** DATA SUPPLIED follows **

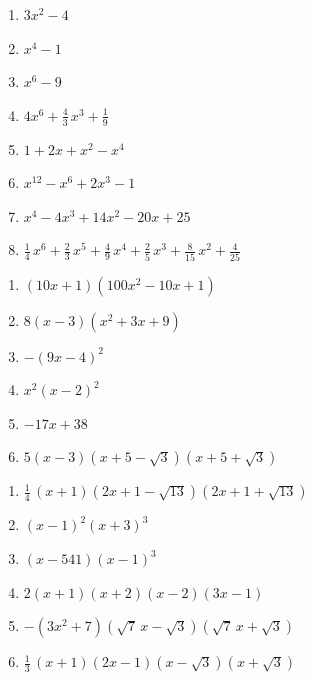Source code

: \documentclass{ximera}
\begin{document}
\begin{oplossing} 
\begin{enumerate}
\item
\hyperlink{oef4.2}{$3x^2 - 4$}
\item
\hyperlink{oef4.2}{$x^4-1$}
\item
\hyperlink{oef4.2}{$x^6-9$}
\item
\hyperlink{oef4.2}{$4x^6 + \frac{4}{3}\,x^3+\frac{1}{9}$}
\item
\hyperlink{oef4.2}{$1 + 2x + x^2 - x^4$}
\item
\hyperlink{oef4.2}{$x^{12}-x^6+2x^3 - 1$}
\item
\hyperlink{oef4.2}{$x^4 - 4x^3 + 14x^2 - 20x + 25$}
\item
\hyperlink{oef4.2}{$\frac{1}{4}\,x^6 + \frac{2}{3}\,x^5 + \frac{4}{9}\,x^4 + \frac{2}{5}\,x^3 + \frac{8}{15}\,x^2 + \frac{4}{25}$}
\end{enumerate}
\end{oplossing} 

\begin{oplossing} 
\begin{enumerate}
\item
\hyperlink{oef4.3}{$(10x+1)(100x^2 - 10x + 1)$}
\item
\hyperlink{oef4.3}{$8(x-3)(x^2 + 3x + 9)$}
\item
\hyperlink{oef4.3}{$-(9x-4)^2$}
\item
\hyperlink{oef4.3}{$x^2(x-2)^2$}
\item
\hyperlink{oef4.3}{$-17x+38$}
\item
\hyperlink{oef4.3}{$5(x-3)(x+5-\sqrt{3})(x+5+\sqrt{3})$}
\end{enumerate}
\end{oplossing} 

\begin{oplossing} 
\begin{enumerate}
\item
\hyperlink{oef4.4}{$\frac{1}{4}\,(x+1)(2x+1-\sqrt{13})(2x+1+\sqrt{13})$}
\item
\hyperlink{oef4.4}{$(x-1)^2(x+3)^3$}
\item
\hyperlink{oef4.4}{$(x-541)(x-1)^3$}
\item
\hyperlink{oef4.4}{$2(x+1)(x+2)(x-2)(3x-1)$}
\item
\hyperlink{oef4.4}{$-(3x^2+7)(\sqrt{7}\,x-\sqrt{3})(\sqrt{7}\,x+\sqrt{3})$}
\item
\hyperlink{oef4.4}{$\frac{1}{3}\,(x+1)(2x-1)(x-\sqrt{3})(x+\sqrt{3})$}
\end{enumerate}
\end{oplossing} 
\end{document}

** End of DATA SUPPLIED **

= YOUR ASSIGNMENT =
Could you filter the entries above for lines holding the string "frac" and copy them?

= WRITTEN REPLY =
\hyperlink{oef4.2}{$4x^6 + \frac{4}{3}\,x^3+\frac{1}{9}$}
\hyperlink{oef4.2}{$\frac{1}{4}\,x^6 + \frac{2}{3}\,x^5 + \frac{4}{9}\,x^4 + \frac{2}{5}\,x^3 + \frac{8}{15}\,x^2 + \frac{4}{25}$}
\hyperlink{oef4.4}{$\frac{1}{4}\,(x+1)(2x+1-\sqrt{13})(2x+1+\sqrt{13})$}
\hyperlink{oef4.4}{$\frac{1}{3}\,(x+1)(2x-1)(x-\sqrt{3})(x+\sqrt{3})$}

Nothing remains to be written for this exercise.